“Agree. Totally. I realize that during these past weeks and months, I’ve been treating you like a china doll, afraid of making the situation worse for you. But things are so much better when we do communicate.”
I smile. I’ve made my point and he gets it. Guy smiles back, taking me in with his slate-blue eyes. He leans down and kisses me on the lips.
My body melts a little into his as his soft, full mouth presses against mine. For the first time I realize that part of my worry has been from our lack of physical connection lately. Unexpectedly, my body flushes with desire. I kiss Guy more deeply and let my hand run up the inside of his legs.

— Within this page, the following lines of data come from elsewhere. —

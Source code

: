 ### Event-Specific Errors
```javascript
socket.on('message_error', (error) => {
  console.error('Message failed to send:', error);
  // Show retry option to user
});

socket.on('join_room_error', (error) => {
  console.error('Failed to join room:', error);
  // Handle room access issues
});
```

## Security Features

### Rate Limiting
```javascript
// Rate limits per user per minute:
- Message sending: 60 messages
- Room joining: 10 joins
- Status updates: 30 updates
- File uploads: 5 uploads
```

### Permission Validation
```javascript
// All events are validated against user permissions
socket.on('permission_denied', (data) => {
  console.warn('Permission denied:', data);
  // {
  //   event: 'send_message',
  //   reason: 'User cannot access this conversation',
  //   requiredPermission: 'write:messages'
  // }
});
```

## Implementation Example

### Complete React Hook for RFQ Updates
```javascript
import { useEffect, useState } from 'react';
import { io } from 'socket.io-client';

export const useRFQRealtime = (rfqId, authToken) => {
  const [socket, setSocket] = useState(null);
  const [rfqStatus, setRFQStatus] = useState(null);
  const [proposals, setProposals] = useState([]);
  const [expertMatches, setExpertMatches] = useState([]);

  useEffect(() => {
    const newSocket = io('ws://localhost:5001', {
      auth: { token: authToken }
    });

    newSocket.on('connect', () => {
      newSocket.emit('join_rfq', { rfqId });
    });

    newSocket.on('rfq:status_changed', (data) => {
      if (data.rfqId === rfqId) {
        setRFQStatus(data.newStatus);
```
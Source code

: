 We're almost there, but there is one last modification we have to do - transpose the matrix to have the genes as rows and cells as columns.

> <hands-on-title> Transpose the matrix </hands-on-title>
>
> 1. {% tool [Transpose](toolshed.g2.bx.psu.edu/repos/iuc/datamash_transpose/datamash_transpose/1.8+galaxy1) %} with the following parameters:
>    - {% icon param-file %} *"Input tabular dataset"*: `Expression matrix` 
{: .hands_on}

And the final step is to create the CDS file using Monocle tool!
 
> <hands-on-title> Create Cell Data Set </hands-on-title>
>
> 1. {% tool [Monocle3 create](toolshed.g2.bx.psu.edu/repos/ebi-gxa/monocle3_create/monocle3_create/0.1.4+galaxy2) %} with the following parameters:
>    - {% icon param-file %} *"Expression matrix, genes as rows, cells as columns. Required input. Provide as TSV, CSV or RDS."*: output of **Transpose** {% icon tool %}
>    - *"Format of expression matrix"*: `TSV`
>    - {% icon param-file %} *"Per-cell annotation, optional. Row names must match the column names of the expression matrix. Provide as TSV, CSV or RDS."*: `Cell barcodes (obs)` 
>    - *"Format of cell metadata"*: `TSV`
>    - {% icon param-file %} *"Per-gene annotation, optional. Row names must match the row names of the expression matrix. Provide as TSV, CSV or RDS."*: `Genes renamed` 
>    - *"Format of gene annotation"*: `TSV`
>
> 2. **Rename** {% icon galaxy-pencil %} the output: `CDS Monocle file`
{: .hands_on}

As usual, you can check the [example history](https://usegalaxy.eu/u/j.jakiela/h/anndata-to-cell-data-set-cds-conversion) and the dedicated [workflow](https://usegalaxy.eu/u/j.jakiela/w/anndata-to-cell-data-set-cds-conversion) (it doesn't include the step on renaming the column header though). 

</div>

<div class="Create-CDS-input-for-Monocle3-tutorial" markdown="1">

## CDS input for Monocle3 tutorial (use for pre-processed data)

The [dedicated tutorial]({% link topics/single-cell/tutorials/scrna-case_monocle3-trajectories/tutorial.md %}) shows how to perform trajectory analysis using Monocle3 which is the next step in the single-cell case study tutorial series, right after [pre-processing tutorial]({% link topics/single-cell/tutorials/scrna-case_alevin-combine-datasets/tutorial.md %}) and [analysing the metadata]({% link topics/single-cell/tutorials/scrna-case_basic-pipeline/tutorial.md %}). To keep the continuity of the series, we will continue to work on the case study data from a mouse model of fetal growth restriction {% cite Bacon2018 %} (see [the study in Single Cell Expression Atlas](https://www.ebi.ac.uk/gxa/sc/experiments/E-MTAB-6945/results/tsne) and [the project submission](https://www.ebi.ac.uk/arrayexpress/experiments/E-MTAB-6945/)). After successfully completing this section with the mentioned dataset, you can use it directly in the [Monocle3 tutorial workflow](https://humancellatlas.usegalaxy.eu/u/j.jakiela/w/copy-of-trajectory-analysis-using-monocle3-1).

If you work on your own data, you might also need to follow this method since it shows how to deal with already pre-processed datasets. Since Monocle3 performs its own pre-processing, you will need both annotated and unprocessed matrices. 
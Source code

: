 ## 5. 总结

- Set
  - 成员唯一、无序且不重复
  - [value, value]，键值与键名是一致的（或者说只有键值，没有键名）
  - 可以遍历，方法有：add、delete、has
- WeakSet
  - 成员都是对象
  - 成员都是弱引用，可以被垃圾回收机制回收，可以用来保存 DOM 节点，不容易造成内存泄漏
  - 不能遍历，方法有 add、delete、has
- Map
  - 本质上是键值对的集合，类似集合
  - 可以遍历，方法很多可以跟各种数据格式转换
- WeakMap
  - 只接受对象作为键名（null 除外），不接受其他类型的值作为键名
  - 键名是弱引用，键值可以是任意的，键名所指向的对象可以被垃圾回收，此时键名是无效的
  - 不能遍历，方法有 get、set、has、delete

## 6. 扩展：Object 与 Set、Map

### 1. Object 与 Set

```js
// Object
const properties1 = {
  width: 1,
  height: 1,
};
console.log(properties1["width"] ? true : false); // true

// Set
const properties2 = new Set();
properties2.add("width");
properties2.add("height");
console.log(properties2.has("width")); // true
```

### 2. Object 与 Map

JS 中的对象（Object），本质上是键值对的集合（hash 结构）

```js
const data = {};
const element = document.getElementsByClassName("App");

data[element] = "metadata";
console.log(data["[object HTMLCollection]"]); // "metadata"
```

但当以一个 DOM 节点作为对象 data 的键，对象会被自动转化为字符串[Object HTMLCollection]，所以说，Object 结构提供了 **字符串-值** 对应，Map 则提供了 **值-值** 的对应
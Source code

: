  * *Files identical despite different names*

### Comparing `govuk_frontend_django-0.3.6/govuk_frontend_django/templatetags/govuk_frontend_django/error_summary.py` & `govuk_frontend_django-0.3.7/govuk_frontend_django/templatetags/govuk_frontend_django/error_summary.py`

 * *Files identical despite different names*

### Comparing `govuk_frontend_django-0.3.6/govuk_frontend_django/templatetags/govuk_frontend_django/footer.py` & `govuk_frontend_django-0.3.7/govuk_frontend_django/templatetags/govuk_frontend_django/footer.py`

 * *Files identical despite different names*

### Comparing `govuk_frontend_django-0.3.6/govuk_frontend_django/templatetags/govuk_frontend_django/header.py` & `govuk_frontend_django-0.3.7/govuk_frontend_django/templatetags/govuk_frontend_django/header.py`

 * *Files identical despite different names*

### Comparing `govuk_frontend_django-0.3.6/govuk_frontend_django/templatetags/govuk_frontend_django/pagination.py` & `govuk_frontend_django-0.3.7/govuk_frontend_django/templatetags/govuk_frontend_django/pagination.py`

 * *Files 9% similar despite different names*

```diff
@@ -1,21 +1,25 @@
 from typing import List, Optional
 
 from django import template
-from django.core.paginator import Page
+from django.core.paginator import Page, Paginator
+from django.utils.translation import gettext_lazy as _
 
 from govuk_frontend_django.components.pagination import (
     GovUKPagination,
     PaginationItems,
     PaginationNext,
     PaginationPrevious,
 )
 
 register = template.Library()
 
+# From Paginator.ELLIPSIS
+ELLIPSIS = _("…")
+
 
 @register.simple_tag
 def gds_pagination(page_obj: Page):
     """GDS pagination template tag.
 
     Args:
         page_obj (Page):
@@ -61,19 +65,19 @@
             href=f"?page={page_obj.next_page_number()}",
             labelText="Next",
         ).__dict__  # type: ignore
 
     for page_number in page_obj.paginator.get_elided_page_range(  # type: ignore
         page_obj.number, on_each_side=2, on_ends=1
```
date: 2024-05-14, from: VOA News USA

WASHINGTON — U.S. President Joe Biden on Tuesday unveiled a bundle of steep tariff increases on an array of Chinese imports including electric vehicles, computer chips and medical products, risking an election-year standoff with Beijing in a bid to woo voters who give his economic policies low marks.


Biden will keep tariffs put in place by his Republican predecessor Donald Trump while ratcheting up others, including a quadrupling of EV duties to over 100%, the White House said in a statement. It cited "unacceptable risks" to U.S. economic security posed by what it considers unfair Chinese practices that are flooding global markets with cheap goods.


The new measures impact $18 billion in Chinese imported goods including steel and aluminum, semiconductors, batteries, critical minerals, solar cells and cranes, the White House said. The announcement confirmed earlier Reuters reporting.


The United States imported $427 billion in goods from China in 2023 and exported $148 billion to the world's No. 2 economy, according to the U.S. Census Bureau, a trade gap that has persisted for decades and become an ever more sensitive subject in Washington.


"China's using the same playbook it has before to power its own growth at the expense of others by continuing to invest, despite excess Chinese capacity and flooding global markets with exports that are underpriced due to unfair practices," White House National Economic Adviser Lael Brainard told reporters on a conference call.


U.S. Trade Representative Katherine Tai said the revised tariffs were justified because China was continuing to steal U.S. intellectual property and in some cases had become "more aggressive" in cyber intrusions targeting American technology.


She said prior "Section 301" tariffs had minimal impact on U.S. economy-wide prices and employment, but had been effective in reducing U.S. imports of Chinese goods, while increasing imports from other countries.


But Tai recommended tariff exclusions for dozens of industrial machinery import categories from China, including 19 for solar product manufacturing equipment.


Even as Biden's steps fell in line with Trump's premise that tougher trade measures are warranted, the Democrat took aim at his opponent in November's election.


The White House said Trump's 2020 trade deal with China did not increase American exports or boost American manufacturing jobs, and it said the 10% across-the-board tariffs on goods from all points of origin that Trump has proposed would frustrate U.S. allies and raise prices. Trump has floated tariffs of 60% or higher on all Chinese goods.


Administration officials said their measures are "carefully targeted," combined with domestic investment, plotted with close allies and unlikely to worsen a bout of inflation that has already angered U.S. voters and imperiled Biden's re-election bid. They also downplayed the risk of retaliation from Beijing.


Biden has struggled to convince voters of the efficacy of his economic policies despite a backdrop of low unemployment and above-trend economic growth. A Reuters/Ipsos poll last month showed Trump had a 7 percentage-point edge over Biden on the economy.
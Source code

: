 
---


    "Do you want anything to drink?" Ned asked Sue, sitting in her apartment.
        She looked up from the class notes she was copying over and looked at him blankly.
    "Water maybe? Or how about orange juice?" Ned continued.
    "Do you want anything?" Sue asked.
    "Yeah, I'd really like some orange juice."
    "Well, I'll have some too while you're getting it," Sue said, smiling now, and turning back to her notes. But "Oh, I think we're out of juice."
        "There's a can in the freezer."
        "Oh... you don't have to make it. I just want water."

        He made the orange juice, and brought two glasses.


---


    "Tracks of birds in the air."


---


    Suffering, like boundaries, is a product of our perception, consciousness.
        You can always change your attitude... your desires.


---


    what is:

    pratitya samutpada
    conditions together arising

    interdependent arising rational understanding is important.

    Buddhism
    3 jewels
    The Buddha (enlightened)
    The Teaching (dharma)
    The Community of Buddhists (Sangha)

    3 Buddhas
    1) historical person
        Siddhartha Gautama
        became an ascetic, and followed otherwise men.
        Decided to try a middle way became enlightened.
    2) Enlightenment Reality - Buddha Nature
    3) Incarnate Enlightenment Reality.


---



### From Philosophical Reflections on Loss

“I want you, Guy. Right now.”
He questions me with his eyes, as if asking, You sure? and I kiss him again, more urgently. He nearly tears off his suit as I tug off my own clothes, and we fall onto the bed. We make love slowly at first, gently, but then with a mounting urgency that leaves me breathless. By the time we’ve both climaxed, my cheeks and chest are burning red. We roll onto our backs, and Guy rests a hand tenderly on my thigh.
“What a brilliant idea of yours, Ms. Harper,” he says. In the dimness of the room I can barely see him, but I sense his grin.
“Not exactly a nooner. More what you’d call a three o’clocker.”
“I wish I didn’t have to head back to work, but I’ve got a four-thirty with Brent. The guy just loves to call a meeting that kicks off at the end of the day.”
“Don’t worry about it,” I say. “I’ll hang out and enjoy the afterglow.”
“I should be back reasonably early, unless there’s some issue with Brent.” He hoists himself out of bed and grabs his clothes from the chair where he’s tossed them. “Nick emailed and asked if we wanted to join him and Kim for a last-minute dinner at the Saratoga Golf Club, but I said we were tied up. I couldn’t imagine you wanting to go.”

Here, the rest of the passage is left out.